ILLEGAL FISHING PART 1



Pengertian ”illegal fishing” dalam peraturan perundang-undangan yang ada tidak secara eksplisit didefinisikan dengan tegas. Namun, terminologi illegal fishing dapat dilihat dari pengertian secara harfiah yaitu dari bahasa Inggris. Dalam The Contemporary English Indonesian Dictionary, ”illegal” artinya tidak sah, dilarang atau bertentangan dengan hukum. “Fish” artinya ikan atau daging ikan dan ”fishing” artinya penangkapan ikan sebagai mata pencaharian atau tempat menangkap ikan. Berdasarkan pengertian secara harfiah tersebut dapat dikatakan bahwa ”illegal fishing” menurut bahasa berarti menangkap ikan atau kegiatan perikanan yang dilakukan secara tidak sah. Menurut Divera Wicaksono sebagaimana dikutip Lambok Silalahi bahwa illegal fishing adalah memakai Surat Izin Penangkapan Ikan (SIPI) palsu, tidak dilengkapi dengan SIPI, isi dokumen izin tidak sesuai dengan kapal dan jenis alat tangkapnya, menangkap ikan dengan jenis dan ukuran yang dilarang.
Penegakan hukum adalah merupakan usaha atau kegiatan negara berdasarkan kedaulatan negara atau berdasarkan ketentuan-ketentuan hukum yang berlaku, baik aturan hukum nasional itu sendiri maupun aturan hukum internasional dapat diindahkan oleh setiap orang dan atau badan-badan hukum, bahkan negara-negara lain untuk memenuhi kepentingannya namun tidak sampai mengganggu kepentingan pihak lain.
Penegakan hukum dalam pengertian yustisial diartikan sebagai suatu proses peradilan yang terdiri dari kegiatan penyelidikan, penyidikan, penuntutan dan pemeriksaan di sidang pengadilan serta pelaksanaan putusan hakim, hal ini bertujuan untuk menjamin ketertiban dan kepastian hukum. Berdasarkan pengertian yustisial maka yang dimaksud dengan penegakan hukum di laut ialah suatu proses kegiatan dalam penyelesaian suatu perkara yang timbul sebagai akibat terjadinya pelanggaran dilaut atas ketentuan hukum yang berlaku baik ketentuan hukum internasional maupun nasional.

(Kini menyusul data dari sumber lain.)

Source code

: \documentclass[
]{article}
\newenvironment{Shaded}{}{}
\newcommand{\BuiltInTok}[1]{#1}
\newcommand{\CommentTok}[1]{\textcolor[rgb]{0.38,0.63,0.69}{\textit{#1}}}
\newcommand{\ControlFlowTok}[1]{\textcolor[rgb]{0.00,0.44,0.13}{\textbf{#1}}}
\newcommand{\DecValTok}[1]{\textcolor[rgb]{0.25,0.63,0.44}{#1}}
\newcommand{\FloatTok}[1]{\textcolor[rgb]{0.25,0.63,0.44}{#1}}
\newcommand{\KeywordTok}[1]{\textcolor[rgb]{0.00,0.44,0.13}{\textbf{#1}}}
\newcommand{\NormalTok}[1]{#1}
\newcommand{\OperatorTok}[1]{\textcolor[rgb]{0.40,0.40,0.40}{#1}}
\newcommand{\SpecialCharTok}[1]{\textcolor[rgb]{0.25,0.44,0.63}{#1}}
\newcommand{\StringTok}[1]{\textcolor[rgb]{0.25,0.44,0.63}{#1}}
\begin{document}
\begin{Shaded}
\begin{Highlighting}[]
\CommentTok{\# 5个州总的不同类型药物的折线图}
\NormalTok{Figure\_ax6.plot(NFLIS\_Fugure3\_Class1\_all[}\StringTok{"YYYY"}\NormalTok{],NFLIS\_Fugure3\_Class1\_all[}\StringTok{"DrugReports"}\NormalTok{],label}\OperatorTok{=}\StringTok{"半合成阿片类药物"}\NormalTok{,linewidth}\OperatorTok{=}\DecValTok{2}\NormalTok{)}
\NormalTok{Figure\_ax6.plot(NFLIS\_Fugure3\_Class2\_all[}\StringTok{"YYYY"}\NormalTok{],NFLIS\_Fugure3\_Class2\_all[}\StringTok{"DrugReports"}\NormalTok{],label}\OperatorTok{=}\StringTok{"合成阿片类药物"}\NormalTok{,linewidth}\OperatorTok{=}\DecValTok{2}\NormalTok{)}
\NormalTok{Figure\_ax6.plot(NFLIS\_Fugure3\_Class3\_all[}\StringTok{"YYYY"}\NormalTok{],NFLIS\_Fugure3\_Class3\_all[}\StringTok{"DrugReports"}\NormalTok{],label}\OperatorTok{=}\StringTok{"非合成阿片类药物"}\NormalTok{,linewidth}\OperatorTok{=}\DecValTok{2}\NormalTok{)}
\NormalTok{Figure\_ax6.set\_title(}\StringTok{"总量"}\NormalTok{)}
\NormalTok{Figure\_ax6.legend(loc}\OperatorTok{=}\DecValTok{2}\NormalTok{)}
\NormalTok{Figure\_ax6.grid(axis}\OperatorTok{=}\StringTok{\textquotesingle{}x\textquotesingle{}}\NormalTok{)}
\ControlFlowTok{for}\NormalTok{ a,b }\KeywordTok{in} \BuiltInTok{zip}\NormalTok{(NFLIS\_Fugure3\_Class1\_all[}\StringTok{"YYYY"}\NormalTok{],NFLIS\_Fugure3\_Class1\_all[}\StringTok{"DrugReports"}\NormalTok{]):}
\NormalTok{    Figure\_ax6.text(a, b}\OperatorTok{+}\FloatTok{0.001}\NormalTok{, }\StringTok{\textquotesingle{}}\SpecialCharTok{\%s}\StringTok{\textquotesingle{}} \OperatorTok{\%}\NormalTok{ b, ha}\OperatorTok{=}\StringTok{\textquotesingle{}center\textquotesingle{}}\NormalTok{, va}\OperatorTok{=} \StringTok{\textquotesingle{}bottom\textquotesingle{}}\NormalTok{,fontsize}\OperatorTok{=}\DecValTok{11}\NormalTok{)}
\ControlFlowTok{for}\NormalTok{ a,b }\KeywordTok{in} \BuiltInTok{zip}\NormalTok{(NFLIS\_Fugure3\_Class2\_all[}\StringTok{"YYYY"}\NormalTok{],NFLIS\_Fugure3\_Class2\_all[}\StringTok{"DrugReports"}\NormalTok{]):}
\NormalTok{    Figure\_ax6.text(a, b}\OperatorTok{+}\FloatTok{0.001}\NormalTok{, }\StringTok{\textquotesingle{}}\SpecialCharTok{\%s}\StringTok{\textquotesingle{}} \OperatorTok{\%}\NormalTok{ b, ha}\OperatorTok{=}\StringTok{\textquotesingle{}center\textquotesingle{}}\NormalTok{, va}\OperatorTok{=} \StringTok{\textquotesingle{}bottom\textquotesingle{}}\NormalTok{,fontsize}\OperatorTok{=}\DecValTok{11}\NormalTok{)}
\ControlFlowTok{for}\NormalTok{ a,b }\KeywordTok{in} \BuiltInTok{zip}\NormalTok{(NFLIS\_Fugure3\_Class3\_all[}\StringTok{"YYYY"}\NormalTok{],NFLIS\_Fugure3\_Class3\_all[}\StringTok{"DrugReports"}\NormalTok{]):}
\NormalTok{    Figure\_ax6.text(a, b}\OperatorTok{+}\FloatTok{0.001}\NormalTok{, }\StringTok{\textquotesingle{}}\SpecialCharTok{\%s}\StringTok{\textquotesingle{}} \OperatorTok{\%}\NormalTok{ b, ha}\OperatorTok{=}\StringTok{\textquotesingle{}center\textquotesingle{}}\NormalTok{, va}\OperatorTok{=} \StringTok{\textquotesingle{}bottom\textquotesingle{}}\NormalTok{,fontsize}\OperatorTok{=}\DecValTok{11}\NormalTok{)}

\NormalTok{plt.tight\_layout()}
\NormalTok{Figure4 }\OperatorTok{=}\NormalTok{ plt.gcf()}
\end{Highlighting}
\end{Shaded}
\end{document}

Delik/tindak pidana ialah perbuatan yang melanggar undang-undang pidana, dan karena itu bertentangan dengan undang-undang yang dilakukan dengan sengaja oleh orang yang dapat dipertanggungjawabkan. Penangkapan ikan adalah kegiatan untuk memperoleh ikan diperairan yang tidak dalam keadaan dibudidayakan dengan alat atau cara apapun, termasuk kegiatan yang menggunakan kapal untuk memuat, mengangkut, menyimpan, mendinginkan, menangani, mengolah dan atau mengawetkannya.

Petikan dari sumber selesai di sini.